Sunday, July 01, 2007

Chief Justice George W. Bush

George Bush said he wanted Supreme Court justices like Thomas and Scalia. It would appear now that he got a Chief Justice just like himself -- a sloganeering promise-breaker, who campaigned for himself on a puffy cloud of unity, only to take his opportunistic victory and use it to further an extremist right-wing agenda by playing loose with facts and adhering to an inconsistent application of the law.

"[T]he way to stop discrimination on the basis of race is to stop discriminating on the basis of race"

We might as well have Frank Luntz as Chief Justice. When I read this line, my blood began to boil. What a perfect example of a GOP bumper-sticker talking point. As Deborah Hellman writes, it's a "seeming truism" that appears on the surface to be perfectly logical, but isn't, and requires several hundred words to correctly refute. It's a Ken Mehlman Meet The Press Special, and it comes courtesy of the highest judge in the land. Clearly, telling kids that they cannot attend a school because of their race is a different kind of discrimination than identifying kids who have been discriminated against in that manner and providing them with opportunities they were denied. I suppose Roberts would stand in a scalding hot shower getting his skin burned off because the way to deal with an improper water temperature is to stop regulating the faucet.

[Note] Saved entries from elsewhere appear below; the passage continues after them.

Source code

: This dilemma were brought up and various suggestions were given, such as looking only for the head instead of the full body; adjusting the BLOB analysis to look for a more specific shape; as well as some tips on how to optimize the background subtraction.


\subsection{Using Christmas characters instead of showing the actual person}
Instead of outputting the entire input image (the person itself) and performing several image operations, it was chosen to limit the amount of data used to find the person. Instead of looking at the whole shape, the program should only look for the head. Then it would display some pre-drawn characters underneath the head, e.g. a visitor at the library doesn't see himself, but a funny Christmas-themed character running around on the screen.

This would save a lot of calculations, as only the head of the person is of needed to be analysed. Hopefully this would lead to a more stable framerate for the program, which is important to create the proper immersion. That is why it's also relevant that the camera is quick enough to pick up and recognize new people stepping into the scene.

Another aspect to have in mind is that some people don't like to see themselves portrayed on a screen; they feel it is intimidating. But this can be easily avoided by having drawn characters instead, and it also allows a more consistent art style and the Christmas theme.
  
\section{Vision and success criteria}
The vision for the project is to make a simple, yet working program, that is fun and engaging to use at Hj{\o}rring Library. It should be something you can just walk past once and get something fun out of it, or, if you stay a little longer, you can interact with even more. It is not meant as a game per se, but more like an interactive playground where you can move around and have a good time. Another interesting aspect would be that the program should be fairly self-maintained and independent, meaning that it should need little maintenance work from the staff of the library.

It's no different than the president, who campaigned on a platform of Compassionate Conservatism and has been neither. Roberts pretended that he would respect precedent, but his court has overturned or mortally wounded precedents old and extremely young, proving that this court has no respect for where this country is now or how it got here. The only thing different from a few years ago is the personalities on the court, proving that the ideologies they carried with them are not just influencing their decisions, they are the sole mechanism behind the regression of the court.

Roberts had convinced even some of his biggest skeptics that he would work to build large consensus opinions, moving the court in a conservative direction, but only incrementally. Like our "uniter, not divider" president, that turned out to be hogwash. Just like the partisan 5-4 vote that put Bush in office, the slew of rotten decisions this court has vomited on the nation this term are tattooed with a 5-4 branding. Instead of reflecting the diversity of viewpoints in the country, Bush has sought to please only the narrowest and most extreme band of his base, the same segment of the nation cheering the court's rulings this week.

The radical U-turn the court has taken in the last term is the result of a GOP majority in both houses of Congress and a Republican president with "political capital." That temporary situation is toast. The GOP is the minority party in Congress and the president, it would seem, couldn't be more unpopular. Yet, the Supreme Court will set, for a generation or more, an agenda representing the most fervent views of that publicly-rejected government.

Like the president, Roberts can't even get his facts straight.

It may be useful to look at the facts the chief justice so remarkably overlooked or rearranged. In his very first sentence, Roberts wrongly said: "At a school-sanctioned and school-supervised event, a high school principal saw ..."

How's that again? At this public event, the high school sanctioned nothing and supervised very little. The parade was sponsored by the Coca-Cola bottling plant in Juneau and by several other private companies and private citizens. The school turned out a small band, but that was the beginning and end of the school's involvement.

The chief justice would not let it go. Eleven times he got it wrong. He said the torch-bearing parade was like a "class trip." This was palpable nonsense -- high-octane nonsense, but nonsense nonetheless. This was never a school function. The parade never touched school property.

One more point of fact: The chief justice said the Olympic torchbearers were to pass by the school "while school was in session." But this was not so. Not a single class was in session as the torch passed by. The students, including young Joe Frederick, were free to watch the parade, throw snowballs or stay home, as they wished.

Since it's too much to ask that the President of the United States base his decisions on reality, it's not much of a surprise that the Chief Justice is setting the bar so low. But nobody ever seriously considered Bush a brainiac. Roberts, on the other hand, was lauded by everybody with an office in D.C. as the most brilliant lawyer in the universe. Shouldn't this individual be able to discern the most simple facts presented to him? As with Bush, facts that have a "liberal bias" do not factor into his decision-making.

George Bush points to his snowflake-children props to point out how America needs to "err on the side of life." The same president who is responsible for countless deaths in Iraq and who, as governor of Texas, mocked a woman he had executed. It would seem Roberts is content with such a flimsy attachment to consistency, as well, his court issuing a decision defending free speech for the wealthy and powerful, while issuing another denying a student his political speech based solely on the unpopularity of the opinion expressed.

We couldn't have been stuck with a worse president. Predictably (for anyone named Vinny in a bathrobe, at least), we are now stuck with a terrible Supreme Court, created in George W. Bush's own image.

UPDATE: Once again, I got distracted and a finer blogger has scooped me.